Sérgio Costa

Personal information
- Full name: Sérgio e Castro Costa
- Date of birth: 18 November 1973 (age 52)
- Place of birth: Portugal
- Height: 1.78 m (5 ft 10 in)

Team information
- Current team: Jeju SK (manager)

Managerial career
- Years: Team
- 2006–2007: Sporting (youth)
- 2007–2009: Sporting (analyst)
- 2010–2014: Portugal (analyst)
- 2016: Cruzeiro (assistant)
- 2016–2017: Olympiacos (assistant)
- 2017–2018: Chongqing Liangjiang Athletic (assistant)
- 2018–2022: South Korea (assistant)
- 2023–2025: United Arab Emirates (assistant)
- 2025–: Jeju SK

= Sérgio Costa =

Portuguese football manager (born 1973)

Sérgio e Castro Costa (born 18 November 1973) is a Portuguese professional football manager who manages Jeju SK.

==Career==
During the summer of 2006, Costa was appointed as a youth manager of Portuguese side Sporting. Four years later, he was appointed as an analyst of the Portugal national football team. Following his stint there, he was appointed as an assistant manager of Brazilian side Cruzeiro in 2016. The same year, he was appointed as an assistant manager of Greek side Olympiacos.

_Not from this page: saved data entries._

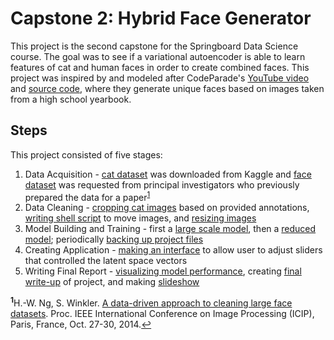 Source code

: # Capstone 2: Hybrid Face Generator

This project is the second capstone for the Springboard Data Science course. The goal was to see if a variational autoencoder is able to learn features of cat and human faces in order to create combined faces. This project was inspired by and modeled after CodeParade's [YouTube video](https://www.youtube.com/watch?v=4VAkrUNLKSo&t=3s) and [source code](https://github.com/HackerPoet/FaceEditor), where they generate unique faces based on images taken from a high school yearbook.

## Steps

This project consisted of five stages:

1. Data Acquisition - [cat dataset](https://www.kaggle.com/crawford/cat-dataset/data) was downloaded from Kaggle and [face dataset](http://vintage.winklerbros.net/facescrub.html) was requested from principal investigators who previously prepared the data for a paper<sup name="a1">[1](#f1)</sup> 
2. Data Cleaning - [cropping cat images](https://github.com/rashmi-raviprasad/springboard/blob/master/faces_capstone2/cat_preprocessing.py) based on provided annotations, [writing shell script](https://github.com/rashmi-raviprasad/springboard/blob/master/faces_capstone2/human_preprocessing.sh) to move images, and [resizing images](https://github.com/rashmi-raviprasad/springboard/blob/master/faces_capstone2/resize.ipynb)
3. Model Building and Training - first a [large scale model](https://github.com/rashmi-raviprasad/springboard/blob/master/faces_capstone2/faces_decoder_large.ipynb), then a [reduced model](https://github.com/rashmi-raviprasad/springboard/blob/master/faces_capstone2/faces_decoder_reduced.ipynb); periodically [backing up project files](https://github.com/rashmi-raviprasad/springboard/blob/master/faces_capstone2/push_to_git.ipynb)
4. Creating Application - [making an interface](https://github.com/rashmi-raviprasad/springboard/blob/master/faces_capstone2/application.py) to allow user to adjust sliders that controlled the latent space vectors
5. Writing Final Report - [visualizing model performance](https://github.com/rashmi-raviprasad/springboard/blob/master/faces_capstone2/model_performance.ipynb), creating [final write-up](https://github.com/rashmi-raviprasad/springboard/blob/master/faces_capstone2/Capstone%202%20Final%20Report.pdf) of project, and making [slideshow](https://github.com/rashmi-raviprasad/springboard/blob/master/faces_capstone2/Capstone%202%20Presentation.pptx)

<sup><b name="f1">1</b></sup>H.-W. Ng, S. Winkler. [A data-driven approach to cleaning large face datasets](http://vintage.winklerbros.net/Publications/icip2014a.pdf). Proc. IEEE International Conference on Image Processing (ICIP), Paris, France, Oct. 27-30, 2014.[↩](#a1)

Ahead of the 2018 season, he was appointed as an assistant manager of Chinese side Chongqing Liangjiang Athletic. Six months later, he was appointed as an assistant manager of the South Korea national football team, where he was assistant manager of the team at the 2022 FIFA World Cup. Subsequently, he was appointed as an assistant manager of the United Arab Emirates national football team in 2023. Eighteen months later, he was appointed manager of South Korean side Jeju SK.

==Management style==
Costa has preferred the 4–4–2 formation. South Korean news website OhmyNews wrote in 2026 that he "prioritizes rapid transitions between offense and defense based on intricate build-up patterns from the back, and prefers to emphasize active movement among his players".